Pdes Flashcards
When is the equation D/Dr(r^2 DT/Dr) useful?
In spherical symmetry, we get the equn
(1/r)^2 * D/Dr(r^2 DT/Dr)
This rearranges to:
1/r * D^2/Dr^2 (rT)
Set A = rT, then DT/Dt = 1/r * DA/Dt
So equn is diffusion equation with A = rT
What is the diffusion equation?
dT/dt = alpha del^2 T
Show that B = fn(y/sqrt(alpha * t) solves the diffusion equation.

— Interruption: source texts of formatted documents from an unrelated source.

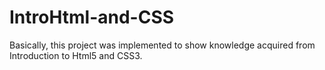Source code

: # IntroHtml-and-CSS

Basically, this project was implemented to show knowledge acquired from Introduction to Html5 and CSS3. 
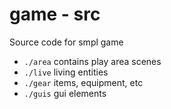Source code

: # game - src

Source code for smpl game

- `./area` contains play area scenes
- `./live` living entities
- `./gear` items, equipment, etc 
- `./guis` gui elements
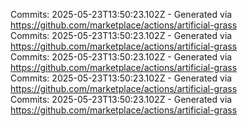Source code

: Commits: 2025-05-23T13:50:23.102Z - Generated via https://github.com/marketplace/actions/artificial-grass
<br>
Commits: 2025-05-23T13:50:23.102Z - Generated via https://github.com/marketplace/actions/artificial-grass
<br>
Commits: 2025-05-23T13:50:23.102Z - Generated via https://github.com/marketplace/actions/artificial-grass
<br>
Commits: 2025-05-23T13:50:23.102Z - Generated via https://github.com/marketplace/actions/artificial-grass
<br>
Commits: 2025-05-23T13:50:23.102Z - Generated via https://github.com/marketplace/actions/artificial-grass
<br>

Require that dB/dt = d^2B/dt^2
dB/dt = B’ * -1/2 * alpha^-.5 * -1/2 * t^-1.5
d^2B/dy^2 = d/dy( B’ * 1/sqrt(alpha t) )
= B’’ * 1/alpha t
then B’’ - B’ * eta / 2 = 0
This is solved by B = int(0 -> eta) {exp(-x^2 / 4)} dx
B’ = exp(-eta^2 / 4)
B’’ = -eta / 2 * B’
as required.
What is cp? How is it calculated?
cp = omega / k
It is the speed of individual wave crests.
What is cg? How is it calculated?
cg = d omega / dk
It is the speed of energy.
How would you calculate cg for a 3D wave?
Let eta = eta* * exp(j (x.k - omega t)
Solve for omega = fn ( k )
cg = d omega / dk
What is curl (u) in index notation?
epsilon_ijk * d/dxj * u_k
Show that u x u = 0 using index notation
epsilon_ijk * u_j * u_k = - epsilon_ikj * u_j * u_k
= + epsilon_ikj * u_k * u_j
therefore = 0
What is the first step to showing a poisson solution is unique?
Let v = u1 - u2, where u1 & u2 are valid.
In what circumstances is a poisson solution unique?
del^2 (u) = f
subject to u = g OR du/dn = h on S
v = u1 - u2, where u1 and u2 are valid poisson solutions.
How would you start to show that v is zero everywhere?
Take del.(v del v) = v * del^2 (v) + (del(v))^2
= del(v)^2
In showing that u is a unique soln to a poisson equation, we have shown that
del.(v del v) = v * del^2 (v) + (del(v))^2
= del(v)^2
What comes next?
Show that
Then perform integration by parts on del.(v del v)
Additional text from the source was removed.